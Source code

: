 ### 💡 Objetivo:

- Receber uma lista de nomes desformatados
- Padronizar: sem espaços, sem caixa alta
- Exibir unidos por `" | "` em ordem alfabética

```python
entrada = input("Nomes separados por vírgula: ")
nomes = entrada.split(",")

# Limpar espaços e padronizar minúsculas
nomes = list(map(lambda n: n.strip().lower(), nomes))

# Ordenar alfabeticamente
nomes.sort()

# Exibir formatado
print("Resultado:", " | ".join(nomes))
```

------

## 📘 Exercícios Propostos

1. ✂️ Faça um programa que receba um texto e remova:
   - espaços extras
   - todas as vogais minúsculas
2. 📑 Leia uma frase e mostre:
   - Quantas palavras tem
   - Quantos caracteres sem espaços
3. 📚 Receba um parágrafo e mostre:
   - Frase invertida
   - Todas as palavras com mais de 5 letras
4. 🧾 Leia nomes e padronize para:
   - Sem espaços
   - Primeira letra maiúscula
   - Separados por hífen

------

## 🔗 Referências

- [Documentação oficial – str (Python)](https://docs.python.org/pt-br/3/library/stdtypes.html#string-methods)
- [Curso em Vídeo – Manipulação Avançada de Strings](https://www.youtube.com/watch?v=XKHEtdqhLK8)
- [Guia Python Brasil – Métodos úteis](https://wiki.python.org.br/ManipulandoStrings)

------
++++++++
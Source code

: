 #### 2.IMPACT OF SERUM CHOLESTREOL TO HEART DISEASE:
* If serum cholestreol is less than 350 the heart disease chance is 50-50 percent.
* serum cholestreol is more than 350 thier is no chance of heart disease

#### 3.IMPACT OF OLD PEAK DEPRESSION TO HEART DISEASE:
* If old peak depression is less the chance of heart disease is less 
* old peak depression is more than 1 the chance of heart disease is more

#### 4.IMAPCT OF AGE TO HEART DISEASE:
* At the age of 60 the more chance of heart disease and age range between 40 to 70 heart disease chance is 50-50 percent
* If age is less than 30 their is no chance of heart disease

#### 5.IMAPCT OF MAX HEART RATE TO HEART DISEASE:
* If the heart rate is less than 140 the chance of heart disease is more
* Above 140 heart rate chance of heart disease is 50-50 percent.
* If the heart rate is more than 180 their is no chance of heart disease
++++++++
Instructions for the task: Referring to the material above, set down exactly the lines between the line with "#### 5.IMAPCT OF" and the line with "180 their is no chance of heart disease", inclusive, and no other lines.

Solution to this problem:
#### 5.IMAPCT OF MAX HEART RATE TO HEART DISEASE:
* If the heart rate is less than 140 the chance of heart disease is more
* Above 140 heart rate chance of heart disease is 50-50 percent.
* If the heart rate is more than 180 their is no chance of heart disease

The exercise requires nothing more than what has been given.